Re: [PATCH] TC: bug fixes to the "sample" clause

jamal Thu, 16 Mar 2006 05:52:25 -0800

On Thu, 2006-16-03 at 15:47 +1000, Russell Stuart wrote:
> On Wed, 2006-03-15 at 22:07 -0500, jamal wrote:


[..]
> With a divisor of 64 bytes, the 2.6 hash produces 6 bit
> quantity which enumerates to 64 unique values, and the 2.4
> hash produces 4 bits which enumerates to 16 unique values.  
> Ergo, each 2.4 bucket will hold 4 values (=64 / 16), whereas 
> the 2.6 buckets will hold one each (=64 / 64).
> 
> Thus in this case, we can say that either:
>    2.4 and 2.6 use the same amount of memory, but 2.4 runs slower.
>    2.4 and 2.6 run at the same speed, but 2.4 uses more memory.
> Take your pick.
> 


Indeed. I think you understood me and i dont have to bother finding
my scripts ;-> And we probably dont even need to do the test - we'll
see.

Now - lets compute RAM requirements; 
Did you said 968 bytes from 256->64?
In the scheme i was using this could easily add up to many megs in a
short time. Think at looking at a different octet at each horizontal
hash table level.
In one setup this went to at least 256x256 hash tables [Without details:
Assume that 2 different octets containing a lot of entropy and i have a
lot of users]. Clearly looking at the traffic patterns i was able to
deduce that i didnt need more than 6 bits in the first level and 5 bits
in the second (which would only need 32 buckets).
This means all i needed was 64x32 hash tables instead of 256x256.
If we said roughly the 256->32 bkts also used 1Kbyte,  then the math
says  we are going to use about 60MB less of RAM by reducing the hash
table sizes - without counting that my hash tables have also gone down
incredibly. 60MB even by my standards is high when unnecessary. 
Initially i remember just cutting it down to 128 hash buckets to
try and compensate but that resulted in the lookups not getting better
and still i was spending a lot of RAM.
 
So I am willing to trade lookups for RAM but not when i can avoid it;->

> BTW, in this example, the new hash I suggested would be as good 
> as the 2.6 case.
> 

Yes, if you used 256 buckets per hash table ;->
Of which 75% of them will never ever be used. I wouldnt call that good
enough. Thats _really really really bad_ ;-> 
Also try reducing the bits to 5, 4 and it gets even worse. And these
are real world valid setups. Wait till you start getting into V6. Or try
building an effective fast lookup scheme for a five tuple lookup using
u32; five tuples being {src/dst IP, IP protocol, src/dst port}
So in simple setups where you say dont exceed a few hundred hash tables,
and a few hundred to thousand filters, the old hash was fine.

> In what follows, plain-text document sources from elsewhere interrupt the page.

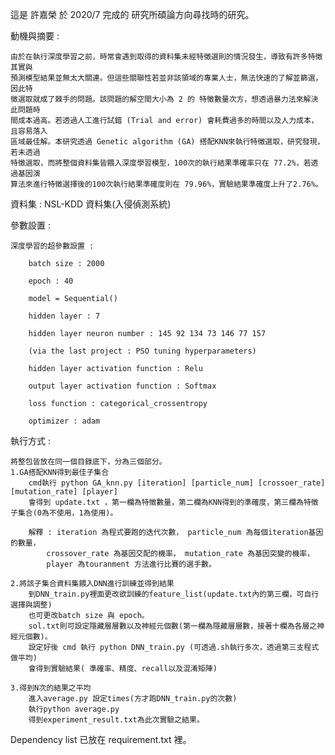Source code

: 這是 許嘉榮 於 2020/7 完成的 研究所碩論方向尋找時的研究。

動機與摘要 :

    由於在執行深度學習之前，時常會遇到取得的資料集未經特徵選則的情況發生，導致有許多特徵其實與
    預測模型結果並無太大關連。但這些關聯性若並非該領域的專業人士，無法快速的了解並篩選，因此特
    徵選取就成了棘手的問題。該問題的解空間大小為 2 的 特徵數量次方，想透過暴力法來解決此問題時
    間成本過高。若透過人工進行試錯 (Trial and error) 會耗費過多的時間以及人力成本，且容易落入
    區域最佳解。本研究透過 Genetic algorithm (GA) 搭配KNN來執行特徵選取，研究發現，若未透過
    特徵選取，而將整個資料集皆餵入深度學習模型，100次的執行結果準確率只在 77.2%，若透過基因演
    算法來進行特徵選擇後的100次執行結果準確度則在 79.96%，實驗結果準確度上升了2.76%。

資料集 : NSL-KDD 資料集(入侵偵測系統)

參數設置 : 

    深度學習的超參數設置 :

        batch size : 2000 

        epoch : 40

        model = Sequential()

        hidden layer : 7

        hidden layer neuron number : 145 92 134 73 146 77 157 

        (via the last project : PSO tuning hyperparameters)

        hidden layer activation function : Relu

        output layer activation function : Softmax

        loss function : categorical_crossentropy

        optimizer : adam 

執行方式 : 

    將整包皆放在同一個目錄底下，分為三個部分。
    1.GA搭配KNN得到最佳子集合
        cmd執行 python GA_knn.py [iteration] [particle_num] [crossoer_rate] [mutation_rate] [player]
        會得到 update.txt ，第一欄為特徵數量，第二欄為KNN得到的準確度，第三欄為特徵子集合(0為不使用，1為使用)。

        解釋 : iteration 為程式要跑的迭代次數， particle_num 為每個iteration基因的數量， 
            crossover_rate 為基因交配的機率， mutation_rate 為基因突變的機率， 
            player 為touranment 方法進行比賽的選手數。

    2.將該子集合資料集餵入DNN進行訓練並得到結果
        到DNN_train.py裡面更改欲訓練的feature_list(update.txt內的第三欄，可自行選擇與調整)
        也可更改batch size 與 epoch。
        sol.txt則可設定隱藏層層數以及神經元個數(第一欄為隱藏層層數，接著十欄為各層之神經元個數)。
        設定好後 cmd 執行 python DNN_train.py (可透過.sh執行多次，透過第三支程式做平均)
        會得到實驗結果( 準確率、精度、recall以及混淆矩陣)

    3.得到N次的結果之平均
        進入average.py 設定times(方才跑DNN_train.py的次數)
        執行python average.py 
        得到experiment_result.txt為此次實驗之結果。


Dependency list 已放在 requirement.txt 裡。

> Now lets take the case that we hashing a number of bytes with
> a 256 divisor (my case).  If these bytes contain truly random 
> values, then again 2.4 and 2.6 will be the same.  

But they are not.

> This is
> because the hash value 2.6 uses, the low order byte is already
> perfectly random - so it can't be improved on.  

Thats not the right philosophy for building good classification schemes.
You cant have a universal classifier - for that you need infinite
memory. You can do two things to balance memory vs lookups:
a) know your traffic patterns.
b) go over all possible values.

Whether traffic patterns seen are deterministic or random is not
important.

> The 2.4 XOR's
> the two values together.  XOR has the property that it "adds"
> the randomness of the bits together, unless they are correlated.
> So if you take two partially random bits, and XOR them together,
> then the resulting bit will be more random that the original two
> bits.  An illustration of this from crypto is a stream cypher 
> like rc4.  rc4 effectively produces a random stream of bits.
> To use rc4, you XOR your plain text with this random stream.
> Even though your plain text is highly non-random, the cypher
> text is at least as random as the rc4 stream - and thus looks
> like gibberish.  Anyway, the end result for 2.4 is that if you
> XOR two perfectly random bytes, the result is a perfectly random
> byte.  So for random data 2.6 and 2.4 are the same.
> 

To use a term which makes sense up here, you are treading on thin ice
now ;->  You dont wanna skate on this river ;->

Randomness has nothing to do with this. It doesnt matter whether
random traffic patterns arrive at all. 
- assume that in 8 bits of data, 6 bits provide the most entropy.
- assume 256 hosts (just to cover the range of the 8 bits)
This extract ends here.